The music is certainly repetitive, though not atonal and easier on the the ears than Glass’ earlier operas; think his film scores for The Illusionist and The Fog of War more than Einstein on the Beach. It cycles through four basic chords in a manner that is supposed to be meditative, I guess, but instead evokes a feeling of confusion. Which is appropriate for a story that is often confusing: What’s with the radio? Why is Death wearing a fur coat and camisole? How does a poet afford such a swank apartment?

That poet is Orphée, French for Orpheus, who lives with his wife Eurydice in what looks like a loft condominium they furnished with beige everything sometime in the 1970s. He’s hosting a poetry reading there when a younger poet, Cégeste, is hit by a motorcycle and dies, only to be brought back to life by his patron, “the Princess.” Orphée is a little freaked out but also becomes infatuated with the mystery woman, who turns out to be, surprise, Death herself. Death’s valet, Heurtebise, gives Orphée a radio. He listens to it obsessively to the neglect of his wife, until she dies in—-you guessed it—-a motorcycle hit-and-run. Orphée then has to follow Heurtebise into the underworld, where things start to get weird.

Orphée could be interpreted any number of ways, most obviously as an allegory for artistic immortality and artists’ willingness to sacrifice everything to achieve it. But it doesn’t come across as autobiographical. The mood is light enough to suggest that Glass and Cocteau are not blind to the sillier pretensions of the world they inhabit. In one early exchange, Orphée’s editor presents him with Princess’ arts journal: “The pages are blank.” “It’s called Nudism.” “That’s ridiculous.”
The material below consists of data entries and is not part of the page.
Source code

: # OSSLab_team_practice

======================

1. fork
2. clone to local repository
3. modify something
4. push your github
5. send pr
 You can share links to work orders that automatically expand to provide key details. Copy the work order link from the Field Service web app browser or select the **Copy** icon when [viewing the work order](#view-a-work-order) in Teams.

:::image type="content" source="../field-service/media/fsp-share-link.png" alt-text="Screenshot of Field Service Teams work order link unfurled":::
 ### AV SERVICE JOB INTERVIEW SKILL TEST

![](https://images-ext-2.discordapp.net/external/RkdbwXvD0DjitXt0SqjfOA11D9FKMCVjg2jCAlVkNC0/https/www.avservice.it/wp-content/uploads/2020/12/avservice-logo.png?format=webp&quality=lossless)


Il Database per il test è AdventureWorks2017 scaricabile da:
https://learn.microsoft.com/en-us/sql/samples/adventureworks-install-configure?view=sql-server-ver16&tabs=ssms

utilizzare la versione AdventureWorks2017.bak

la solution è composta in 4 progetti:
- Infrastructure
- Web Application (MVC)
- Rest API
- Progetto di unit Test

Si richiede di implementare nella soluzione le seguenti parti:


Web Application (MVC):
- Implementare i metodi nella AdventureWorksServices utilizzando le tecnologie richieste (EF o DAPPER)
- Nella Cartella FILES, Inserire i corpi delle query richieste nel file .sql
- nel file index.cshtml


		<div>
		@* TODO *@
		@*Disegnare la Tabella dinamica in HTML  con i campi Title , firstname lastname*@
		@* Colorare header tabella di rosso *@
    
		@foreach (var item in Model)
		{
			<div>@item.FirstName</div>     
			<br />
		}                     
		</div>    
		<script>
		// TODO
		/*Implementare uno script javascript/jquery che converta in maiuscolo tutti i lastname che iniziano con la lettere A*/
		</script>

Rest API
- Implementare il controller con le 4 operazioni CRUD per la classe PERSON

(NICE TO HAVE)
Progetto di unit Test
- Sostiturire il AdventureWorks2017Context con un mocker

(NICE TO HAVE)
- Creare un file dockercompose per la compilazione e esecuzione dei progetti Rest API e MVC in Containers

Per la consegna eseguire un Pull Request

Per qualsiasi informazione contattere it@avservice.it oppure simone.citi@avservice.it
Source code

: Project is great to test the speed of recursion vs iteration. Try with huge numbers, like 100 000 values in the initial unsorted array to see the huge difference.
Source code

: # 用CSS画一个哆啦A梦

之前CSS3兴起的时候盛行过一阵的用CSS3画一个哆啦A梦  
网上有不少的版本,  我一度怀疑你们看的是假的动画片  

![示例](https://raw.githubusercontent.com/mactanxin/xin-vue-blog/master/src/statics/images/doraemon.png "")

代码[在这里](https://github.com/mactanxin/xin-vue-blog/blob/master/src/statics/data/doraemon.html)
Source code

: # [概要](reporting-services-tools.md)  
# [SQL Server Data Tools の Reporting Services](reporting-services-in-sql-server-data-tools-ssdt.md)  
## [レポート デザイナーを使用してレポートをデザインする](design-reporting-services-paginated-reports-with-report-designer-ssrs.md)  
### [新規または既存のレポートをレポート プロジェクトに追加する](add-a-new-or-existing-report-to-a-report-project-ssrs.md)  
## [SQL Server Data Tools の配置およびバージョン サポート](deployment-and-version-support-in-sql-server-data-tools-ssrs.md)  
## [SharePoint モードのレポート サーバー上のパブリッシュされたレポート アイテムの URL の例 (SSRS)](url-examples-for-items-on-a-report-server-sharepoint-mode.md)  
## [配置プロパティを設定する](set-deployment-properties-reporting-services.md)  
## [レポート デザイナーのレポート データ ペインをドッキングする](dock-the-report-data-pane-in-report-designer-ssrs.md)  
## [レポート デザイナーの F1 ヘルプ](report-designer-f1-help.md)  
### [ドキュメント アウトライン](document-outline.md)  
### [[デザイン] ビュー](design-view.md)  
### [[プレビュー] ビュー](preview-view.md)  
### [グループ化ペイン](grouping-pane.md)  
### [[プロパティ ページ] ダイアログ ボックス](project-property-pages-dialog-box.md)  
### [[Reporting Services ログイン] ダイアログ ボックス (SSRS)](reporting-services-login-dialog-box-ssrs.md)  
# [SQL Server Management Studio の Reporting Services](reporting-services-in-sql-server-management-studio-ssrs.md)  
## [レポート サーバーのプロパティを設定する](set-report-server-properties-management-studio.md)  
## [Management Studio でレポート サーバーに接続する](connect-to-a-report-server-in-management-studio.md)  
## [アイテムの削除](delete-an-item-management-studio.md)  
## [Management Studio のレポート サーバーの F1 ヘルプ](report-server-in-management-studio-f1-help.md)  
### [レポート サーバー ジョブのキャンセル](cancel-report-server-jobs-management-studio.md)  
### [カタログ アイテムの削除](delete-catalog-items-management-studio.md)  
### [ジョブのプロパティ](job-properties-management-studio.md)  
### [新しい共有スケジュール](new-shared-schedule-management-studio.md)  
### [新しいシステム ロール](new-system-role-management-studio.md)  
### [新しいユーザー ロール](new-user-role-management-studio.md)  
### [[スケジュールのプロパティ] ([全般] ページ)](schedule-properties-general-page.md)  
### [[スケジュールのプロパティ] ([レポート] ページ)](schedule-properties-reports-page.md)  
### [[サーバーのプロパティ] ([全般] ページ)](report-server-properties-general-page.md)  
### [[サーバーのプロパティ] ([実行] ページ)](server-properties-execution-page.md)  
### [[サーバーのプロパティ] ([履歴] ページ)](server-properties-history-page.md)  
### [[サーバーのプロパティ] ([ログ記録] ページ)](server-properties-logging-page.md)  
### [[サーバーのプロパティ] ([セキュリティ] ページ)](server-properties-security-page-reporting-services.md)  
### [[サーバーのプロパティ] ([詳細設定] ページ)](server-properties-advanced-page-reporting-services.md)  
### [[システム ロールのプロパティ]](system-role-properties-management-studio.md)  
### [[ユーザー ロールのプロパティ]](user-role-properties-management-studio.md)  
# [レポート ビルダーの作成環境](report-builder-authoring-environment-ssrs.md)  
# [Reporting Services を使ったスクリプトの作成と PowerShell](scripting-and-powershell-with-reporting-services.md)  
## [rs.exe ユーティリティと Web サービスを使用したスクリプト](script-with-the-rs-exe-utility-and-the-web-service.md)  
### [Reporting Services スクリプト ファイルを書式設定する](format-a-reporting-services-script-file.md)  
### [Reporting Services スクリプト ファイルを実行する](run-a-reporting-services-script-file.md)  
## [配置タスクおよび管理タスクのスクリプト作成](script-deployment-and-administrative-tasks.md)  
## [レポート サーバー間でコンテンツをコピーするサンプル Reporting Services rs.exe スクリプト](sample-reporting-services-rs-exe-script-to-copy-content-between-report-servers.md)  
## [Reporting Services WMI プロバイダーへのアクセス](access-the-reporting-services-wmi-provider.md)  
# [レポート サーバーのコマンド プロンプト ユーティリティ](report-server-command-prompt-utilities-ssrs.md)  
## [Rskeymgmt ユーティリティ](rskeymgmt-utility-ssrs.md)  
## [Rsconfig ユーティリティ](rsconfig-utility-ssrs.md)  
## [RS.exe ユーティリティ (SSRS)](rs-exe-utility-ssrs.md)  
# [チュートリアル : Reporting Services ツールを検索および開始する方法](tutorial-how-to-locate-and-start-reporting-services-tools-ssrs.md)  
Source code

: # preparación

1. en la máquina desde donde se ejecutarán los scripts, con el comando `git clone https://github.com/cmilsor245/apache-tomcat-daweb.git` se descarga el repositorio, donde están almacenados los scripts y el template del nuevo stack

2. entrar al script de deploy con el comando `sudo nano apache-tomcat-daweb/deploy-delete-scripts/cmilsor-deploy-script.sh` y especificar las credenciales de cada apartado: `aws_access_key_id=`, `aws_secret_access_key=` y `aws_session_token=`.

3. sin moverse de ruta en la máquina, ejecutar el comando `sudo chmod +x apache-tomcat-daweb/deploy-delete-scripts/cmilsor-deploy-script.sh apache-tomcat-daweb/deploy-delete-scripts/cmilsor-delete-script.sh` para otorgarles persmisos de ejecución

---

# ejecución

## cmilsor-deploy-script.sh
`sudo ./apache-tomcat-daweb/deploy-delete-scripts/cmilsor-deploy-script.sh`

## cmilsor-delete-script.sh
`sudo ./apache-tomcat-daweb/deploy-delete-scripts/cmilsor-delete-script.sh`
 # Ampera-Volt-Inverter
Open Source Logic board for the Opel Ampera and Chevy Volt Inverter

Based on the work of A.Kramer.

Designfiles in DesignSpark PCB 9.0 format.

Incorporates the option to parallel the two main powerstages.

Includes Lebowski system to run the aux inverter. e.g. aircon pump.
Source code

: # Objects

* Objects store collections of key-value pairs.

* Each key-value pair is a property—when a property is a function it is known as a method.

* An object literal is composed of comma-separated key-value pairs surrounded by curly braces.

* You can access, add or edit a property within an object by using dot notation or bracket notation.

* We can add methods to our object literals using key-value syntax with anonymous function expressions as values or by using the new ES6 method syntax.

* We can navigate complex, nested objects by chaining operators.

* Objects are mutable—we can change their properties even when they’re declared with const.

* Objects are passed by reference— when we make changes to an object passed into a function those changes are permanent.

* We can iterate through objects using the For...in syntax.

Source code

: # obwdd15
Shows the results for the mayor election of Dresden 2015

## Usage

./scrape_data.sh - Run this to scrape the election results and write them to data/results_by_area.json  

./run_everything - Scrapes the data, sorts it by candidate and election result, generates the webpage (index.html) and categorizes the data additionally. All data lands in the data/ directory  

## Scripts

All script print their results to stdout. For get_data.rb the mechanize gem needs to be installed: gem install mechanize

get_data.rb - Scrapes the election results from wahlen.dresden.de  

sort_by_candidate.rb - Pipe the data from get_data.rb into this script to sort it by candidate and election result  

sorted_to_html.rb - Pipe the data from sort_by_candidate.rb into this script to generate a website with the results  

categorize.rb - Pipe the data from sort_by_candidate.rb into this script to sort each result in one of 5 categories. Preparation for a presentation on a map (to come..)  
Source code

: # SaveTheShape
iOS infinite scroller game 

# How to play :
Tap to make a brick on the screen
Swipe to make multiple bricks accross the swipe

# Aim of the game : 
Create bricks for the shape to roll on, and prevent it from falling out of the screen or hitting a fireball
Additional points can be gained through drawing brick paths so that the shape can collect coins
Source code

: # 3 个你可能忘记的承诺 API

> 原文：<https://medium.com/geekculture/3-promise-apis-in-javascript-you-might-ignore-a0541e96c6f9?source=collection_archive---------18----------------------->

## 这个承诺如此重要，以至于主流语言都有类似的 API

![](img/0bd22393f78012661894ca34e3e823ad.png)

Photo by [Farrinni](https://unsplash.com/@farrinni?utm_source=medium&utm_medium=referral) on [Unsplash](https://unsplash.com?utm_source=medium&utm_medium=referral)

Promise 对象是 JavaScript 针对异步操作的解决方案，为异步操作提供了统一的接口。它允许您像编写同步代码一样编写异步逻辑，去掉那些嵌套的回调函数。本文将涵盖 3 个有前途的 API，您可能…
Director Sam Helfrich keeps things light, even trippy. Body doubles wander eerily across both sides of the stage, reflections in the mirrors that serve as portals between this life and the next. Indeed, baritone Matthew Worth, as Orphée, appears to be in a half-daze for much of the opera. But his stout voice, matched by soprano Heather Buck as Princess Death, does the music justice. Others leave something to be desired—-soprano Sara Jakubiak’s Eurydice could be less shrill; tenor Jeffrey Lentz’s Heurtebise could try not to sound like he has peanut butter stuck in his mouth. Mezzo-soprano Marta Wryk is great in the supporting role of Eurydice’s friend Aglaonice.

Orphée isn’t like most operas, and many in the audience Friday didn’t seem to quite know what to make of it. It’s based on a movie, but why should that be strange? Most operas are, after all, adaptations of some older novel or play. It makes sense that modern opera would pull from a rich trove of 20th century film. What might be next? Just think of the straight-to-YouTube lip dubs and Rebecca Black music videos that will serve as our next generation’s operatic muses.